At some point with the help of @neofutur (who is now with YourLabs !), and another hacker called m3t4ph4z3, and after spending sometimes a week installing a Gentoo Linux server, I had a little hosting business going on hardened gentoo with grsecurity and linux vserver, which meant sometimes merging the patches myself to get latest version of Linux+GrSec+VServer … at 19 years old without any college degree it sure meant lots of determination even though I learned C at 9 years old, I was honnestly a big noooob :D
I had a build server building binpkgs for three distros derived from Gentoo:
In 2009 ended up refactoring my bash scripts into a mini framework with a bunch of modules (including one for cracking wifis lawls) and of course: one for dealing with my little VPS, that repo had only one pull request and wow, what a PR, I guess I had no idea how to comment back then and just merged it when I could without understanding most of it :D
The first deployment integration testing framework I used was test-kitchen when I was doing Chef code at a hosting provider back in early 2014s.

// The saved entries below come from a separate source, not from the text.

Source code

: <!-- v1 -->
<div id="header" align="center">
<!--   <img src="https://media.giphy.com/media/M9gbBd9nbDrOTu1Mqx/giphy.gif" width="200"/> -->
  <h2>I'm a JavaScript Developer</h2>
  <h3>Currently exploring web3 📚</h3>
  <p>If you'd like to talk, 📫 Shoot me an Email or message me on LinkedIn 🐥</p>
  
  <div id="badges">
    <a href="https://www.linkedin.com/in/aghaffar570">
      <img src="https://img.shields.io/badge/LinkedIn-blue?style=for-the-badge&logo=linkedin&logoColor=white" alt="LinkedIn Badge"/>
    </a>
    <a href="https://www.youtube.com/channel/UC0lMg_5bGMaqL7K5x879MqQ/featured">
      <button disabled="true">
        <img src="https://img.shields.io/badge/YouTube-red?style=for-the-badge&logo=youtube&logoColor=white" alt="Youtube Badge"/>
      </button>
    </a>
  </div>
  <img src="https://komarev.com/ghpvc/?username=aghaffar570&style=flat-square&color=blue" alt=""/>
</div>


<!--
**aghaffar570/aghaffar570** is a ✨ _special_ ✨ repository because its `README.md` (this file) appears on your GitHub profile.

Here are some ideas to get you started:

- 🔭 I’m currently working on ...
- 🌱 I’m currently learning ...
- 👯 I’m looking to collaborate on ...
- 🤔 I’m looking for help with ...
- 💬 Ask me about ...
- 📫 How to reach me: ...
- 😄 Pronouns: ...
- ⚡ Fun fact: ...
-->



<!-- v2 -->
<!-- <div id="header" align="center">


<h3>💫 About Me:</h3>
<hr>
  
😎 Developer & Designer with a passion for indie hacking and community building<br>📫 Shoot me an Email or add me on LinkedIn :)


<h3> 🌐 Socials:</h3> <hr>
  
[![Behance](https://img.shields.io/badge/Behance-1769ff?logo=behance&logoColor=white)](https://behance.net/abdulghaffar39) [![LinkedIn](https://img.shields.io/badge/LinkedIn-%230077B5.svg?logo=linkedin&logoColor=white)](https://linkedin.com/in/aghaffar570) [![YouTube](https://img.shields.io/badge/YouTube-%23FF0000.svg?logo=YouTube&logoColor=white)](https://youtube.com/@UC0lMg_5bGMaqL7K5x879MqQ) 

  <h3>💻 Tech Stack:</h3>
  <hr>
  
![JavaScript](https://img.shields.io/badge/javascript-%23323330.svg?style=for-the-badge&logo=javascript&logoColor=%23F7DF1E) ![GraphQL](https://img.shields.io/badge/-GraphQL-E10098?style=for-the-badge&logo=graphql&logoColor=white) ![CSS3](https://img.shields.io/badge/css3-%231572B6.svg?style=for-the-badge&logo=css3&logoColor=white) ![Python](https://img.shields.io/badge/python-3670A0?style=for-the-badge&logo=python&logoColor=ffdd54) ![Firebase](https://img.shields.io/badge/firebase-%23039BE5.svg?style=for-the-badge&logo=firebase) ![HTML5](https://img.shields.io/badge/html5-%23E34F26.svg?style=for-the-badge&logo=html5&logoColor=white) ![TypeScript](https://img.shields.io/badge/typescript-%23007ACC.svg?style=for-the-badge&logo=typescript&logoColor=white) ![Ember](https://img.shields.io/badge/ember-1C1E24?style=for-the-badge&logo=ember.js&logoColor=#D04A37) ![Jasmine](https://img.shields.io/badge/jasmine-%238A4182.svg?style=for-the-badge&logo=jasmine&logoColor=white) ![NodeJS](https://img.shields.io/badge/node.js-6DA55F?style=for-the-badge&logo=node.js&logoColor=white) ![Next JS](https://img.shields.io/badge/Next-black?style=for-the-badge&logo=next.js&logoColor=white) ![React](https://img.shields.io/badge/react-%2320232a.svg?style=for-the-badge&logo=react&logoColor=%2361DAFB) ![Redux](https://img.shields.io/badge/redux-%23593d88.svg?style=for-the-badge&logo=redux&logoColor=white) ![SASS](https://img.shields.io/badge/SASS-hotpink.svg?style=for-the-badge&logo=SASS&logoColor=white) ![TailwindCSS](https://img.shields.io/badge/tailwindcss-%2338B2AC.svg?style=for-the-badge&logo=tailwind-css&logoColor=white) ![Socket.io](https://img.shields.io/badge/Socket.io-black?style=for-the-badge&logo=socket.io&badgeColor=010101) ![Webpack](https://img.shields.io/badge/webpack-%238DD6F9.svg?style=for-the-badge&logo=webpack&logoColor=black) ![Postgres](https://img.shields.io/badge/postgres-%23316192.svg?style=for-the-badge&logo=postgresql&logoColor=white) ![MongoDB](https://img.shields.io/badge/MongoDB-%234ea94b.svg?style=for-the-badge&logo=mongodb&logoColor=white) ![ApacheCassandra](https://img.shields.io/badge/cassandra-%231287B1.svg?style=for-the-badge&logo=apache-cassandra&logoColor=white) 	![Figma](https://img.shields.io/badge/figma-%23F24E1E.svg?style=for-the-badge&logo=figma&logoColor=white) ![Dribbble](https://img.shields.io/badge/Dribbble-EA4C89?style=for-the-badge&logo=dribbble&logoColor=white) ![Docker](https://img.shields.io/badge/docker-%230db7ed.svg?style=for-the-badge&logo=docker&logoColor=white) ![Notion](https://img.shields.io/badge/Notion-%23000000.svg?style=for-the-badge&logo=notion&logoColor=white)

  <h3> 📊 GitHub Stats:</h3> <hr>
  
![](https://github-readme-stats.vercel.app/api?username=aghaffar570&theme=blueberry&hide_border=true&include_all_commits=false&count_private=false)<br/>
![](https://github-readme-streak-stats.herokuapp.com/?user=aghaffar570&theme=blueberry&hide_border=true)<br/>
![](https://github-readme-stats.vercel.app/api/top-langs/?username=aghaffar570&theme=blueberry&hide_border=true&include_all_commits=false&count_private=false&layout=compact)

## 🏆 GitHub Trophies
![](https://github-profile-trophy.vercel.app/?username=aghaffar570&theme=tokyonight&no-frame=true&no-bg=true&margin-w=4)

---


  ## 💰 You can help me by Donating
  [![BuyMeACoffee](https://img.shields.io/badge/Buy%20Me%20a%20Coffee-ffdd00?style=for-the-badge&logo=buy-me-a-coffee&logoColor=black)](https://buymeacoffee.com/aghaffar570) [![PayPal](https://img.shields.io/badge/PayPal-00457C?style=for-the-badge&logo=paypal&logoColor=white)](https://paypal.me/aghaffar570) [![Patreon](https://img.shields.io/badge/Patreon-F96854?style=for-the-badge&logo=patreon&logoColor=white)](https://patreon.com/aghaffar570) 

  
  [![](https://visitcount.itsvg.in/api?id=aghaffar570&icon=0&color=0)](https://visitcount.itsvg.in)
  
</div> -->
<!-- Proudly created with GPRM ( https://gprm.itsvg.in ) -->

The developer experience was amazing with Chef cookbooks, they have rubocop, test-kitchen, and also cookbooks can be unit tested with mocks and the like. After a month, I hadn’t find a good way to orchestrate Chef in Chef for some reason and at that time our coworkers suggested using chef-metal but not yet because it wasn’t ready.
That’s how I ended using Ansible to automate deployment for all OpenStack services + my own (NATaas, Firewallaas, LBaas, VPNaas were the 4 services I had developed based on Numergy’s specifications for high security). In my first month in Ansible, I had coded the infra based on the configuration that other level 3 were maintaining on a wiki.
Unfortunnately, the rest of the level 3 team didn’t keep up and decided to veto the first of a month-full planning of deployments that we had baked with the level 2 team. Also there was a policy to use Chef despite that nobody could orchestrate it as well as a Human being or Ansible would.
Ansible really gave me the passion for automation, and I started automating everything even for my own laptop, I would do everything in a playbook and apply it. Today I recon this was large overkill, but that was so much fun I can’t regret it !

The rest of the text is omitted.